Driving the news: He said it's too early to say whether the U.S. was safer now American troops have left Afghanistan, but it's "very likely" there'd be a renewal of terrorism in the region "within 12, 24, 36 months, and we're going to monitor that."
- "My military estimate is ... that the conditions are likely to develop [into] a civil war," Milley said in the interview with Fox News' Jennifer Griffin from Germany's Ramstein Air Base.
- "I don't know if the Taliban is going to be able to consolidate power and establish governance," he continued.
- "But I think there's at least a very good probability of a broader civil war and that will then in turn lead to conditions that could, in fact, lead to a reconstitution of Al-Qaeda or a growth of ISIS or other myriad terrorist groups."
Context: President Biden blamed ISIS-K for a suicide bombing that killed 60 Afghans and 13 American troops at Kabul's international airport just before the complete U.S. troop withdrawal from the country last month.
- U.S. Gen. Kenneth McKenzie warned after the blast that such attacks by the ISIS affiliate in Afghanistan would likely continue.
- American forces helped oust the Taliban from Afghanistan following the Sept. 11, 2001, terrorist attacks on the U.S. due to their links to al-Qaeda and Osama bin Laden. But the BBC notes that the Taliban is neither a centralized nor unified force.
- Al-Qaeda's power within the group remains unclear, but the Taliban released many of Al-Qaeda's senior operatives when it captured Bagram Air Base last month.
Meanwhile, the Taliban is fighting resistant forces in the Panjshir Valley — the last holdout in Afghanistan against the group.

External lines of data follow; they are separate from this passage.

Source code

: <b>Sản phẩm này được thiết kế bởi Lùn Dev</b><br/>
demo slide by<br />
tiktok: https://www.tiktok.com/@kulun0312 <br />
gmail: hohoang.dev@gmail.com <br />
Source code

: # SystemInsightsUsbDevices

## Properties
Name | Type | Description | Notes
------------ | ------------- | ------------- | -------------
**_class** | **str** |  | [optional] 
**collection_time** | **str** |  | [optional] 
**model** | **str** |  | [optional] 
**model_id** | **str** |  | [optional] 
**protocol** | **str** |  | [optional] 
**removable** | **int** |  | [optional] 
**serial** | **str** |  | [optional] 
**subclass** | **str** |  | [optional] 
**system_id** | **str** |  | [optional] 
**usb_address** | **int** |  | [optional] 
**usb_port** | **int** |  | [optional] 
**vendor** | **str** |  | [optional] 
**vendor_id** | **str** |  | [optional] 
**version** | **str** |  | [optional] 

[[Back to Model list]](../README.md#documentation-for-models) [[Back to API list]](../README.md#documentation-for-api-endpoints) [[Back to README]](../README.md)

Of note: Milley also spoke to Griffin about security measures American officials were taking to process some 17,000 Afghan evacuees headed for the U.S. — such as registering names, conducting biometrics checks and searching 20 years of databases.
- "They've had ... I think they said a couple of hundred or something like that of popped red," Milley said.
- "Once the individual comes out as red, something is up; then they go into an individual room and start interviewing" with officials from the FBI and other agencies to look into the issues, Milley noted.
"In many of the cases, they end up getting cleared and others we have to take further measures. But I'm very comfortable that ... these folks are being properly cleared through the FBI."